MANHATTAN — In an effort to address challenges faced by sorghum farmers in Haiti, the U.S. Agency for International Development has awarded Kansas State University $1.08 million to establish a genomics-assisted sorghum breeding program in the small Caribbean country.
The award, led by the Feed the Future Innovation Lab for Collaborative Research on Sorghum and Millet, will consist of three subprojects aimed at building the foundation of a breeding program that taps into the latest in technological advances to tackle some of Haiti's greatest constraints in sorghum production.
"This project is novel and exciting as it begins to assess our abilities to more surgically adapt and develop new sorghum varieties for Haiti," said lab director Tim Dalton.
The USAID grant, awarded through its Feed the Future initiative, will support the existing program at the CHIBAS Foundation, a bio-energy and sustainable agriculture research center in Haiti. Complimentary research also will be conducted at Kansas State University and Cornell University.
Sorghum is grown widely in Haiti — most commonly as a subsistence crop — with an estimated 200,000 farmers dependent on it as a food and income source.
But as one of the poorest countries in the Western Hemisphere, Haiti faces numerous constraints in establishing a strong breeding program, including a lack of resources, stressful growing environments and limited ability to improve crops in the field or lab.
Dalton said those challenges underscore the importance of genomics-assisted breeding, a process by which scientists choose which plants to crossbreed based on their DNA sequence.

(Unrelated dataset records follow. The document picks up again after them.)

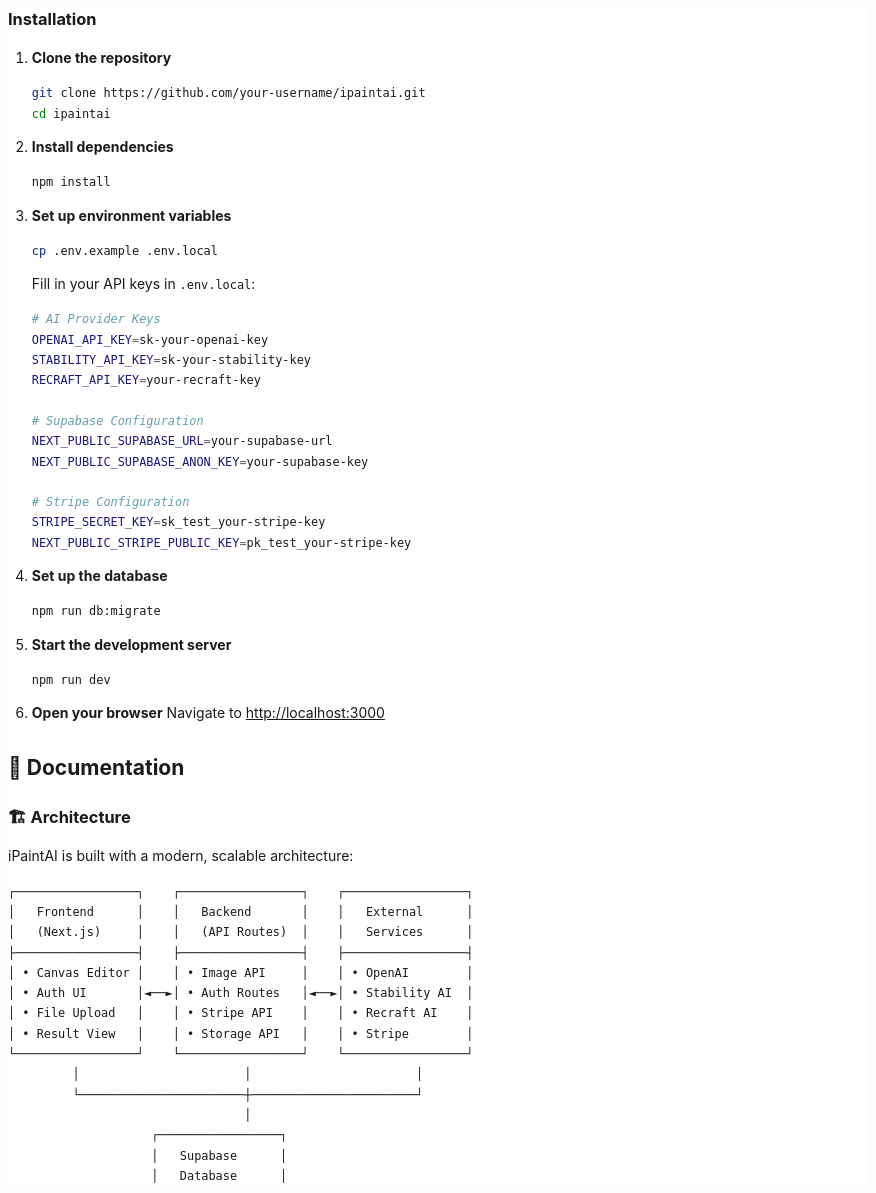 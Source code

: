 ### Installation

1. **Clone the repository**
   ```bash
   git clone https://github.com/your-username/ipaintai.git
   cd ipaintai
   ```

2. **Install dependencies**
   ```bash
   npm install
   ```

3. **Set up environment variables**
   ```bash
   cp .env.example .env.local
   ```
   
   Fill in your API keys in `.env.local`:
   ```bash
   # AI Provider Keys
   OPENAI_API_KEY=sk-your-openai-key
   STABILITY_API_KEY=sk-your-stability-key
   RECRAFT_API_KEY=your-recraft-key
   
   # Supabase Configuration
   NEXT_PUBLIC_SUPABASE_URL=your-supabase-url
   NEXT_PUBLIC_SUPABASE_ANON_KEY=your-supabase-key
   
   # Stripe Configuration
   STRIPE_SECRET_KEY=sk_test_your-stripe-key
   NEXT_PUBLIC_STRIPE_PUBLIC_KEY=pk_test_your-stripe-key
   ```

4. **Set up the database**
   ```bash
   npm run db:migrate
   ```

5. **Start the development server**
   ```bash
   npm run dev
   ```

6. **Open your browser**
   Navigate to [http://localhost:3000](http://localhost:3000)

## 📖 Documentation

### 🏗️ Architecture

iPaintAI is built with a modern, scalable architecture:

```
┌─────────────────┐    ┌─────────────────┐    ┌─────────────────┐
│   Frontend      │    │   Backend       │    │   External      │
│   (Next.js)     │    │   (API Routes)  │    │   Services      │
├─────────────────┤    ├─────────────────┤    ├─────────────────┤
│ • Canvas Editor │    │ • Image API     │    │ • OpenAI        │
│ • Auth UI       │◄──►│ • Auth Routes   │◄──►│ • Stability AI  │
│ • File Upload   │    │ • Stripe API    │    │ • Recraft AI    │
│ • Result View   │    │ • Storage API   │    │ • Stripe        │
└─────────────────┘    └─────────────────┘    └─────────────────┘
         │                       │                       │
         └───────────────────────┼───────────────────────┘
                                 │
                    ┌─────────────────┐
                    │   Supabase      │
                    │   Database      │
```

Once established, the process can save significant time and resources in developing new varieties that are better adapted to the local stresses and preferences.
"Today, plant breeders are taking existing genetic differences that might have arisen in a farmer's field in Africa or Asia or in Kansas hundreds or thousands of years ago, identifying which ones might be useful for breeders in the future, and using standard breeding methods of crossing varieties to each other," said Geoffrey Morris, Kansas State University assistant professor of agronomy who was awarded $201,600 to lead one of the three projects.
Morris said genomics-assisted breeding links a plant's genes to its desired traits so that breeders can select for those genes from the beginning and develop a superior variety in much less time.
"We're using the genetics to follow the favorable genes during the breeding process," he said.
While the award is specific to developing a program in Haiti, the work is part of a broader effort to improve sorghum production in numerous countries around the world through the Feed the Future program. Dalton said those efforts are likely to produce benefits for U.S. agriculture.
"Working in Haiti will provide opportunities to work year-round on important pests like the sugarcane aphid or in droughty and hot climates," he said. "While the goals focus on strengthening Haiti's breeding system, the experience and insight will spill over into the U.S. for the benefit of local producers. The tools developed for this project will be useful as we tailor sorghum varieties for our own micro-ecologies ranging from the Carolinas to the Great Plains."
Feed the Future is the U.S. government's global hunger and food security initiative. With a focus on smallholder farmers, particularly women, Feed the Future supports partner countries in developing their agriculture sectors to spur economic growth and trade that increase incomes and reduce hunger, poverty and undernutrition.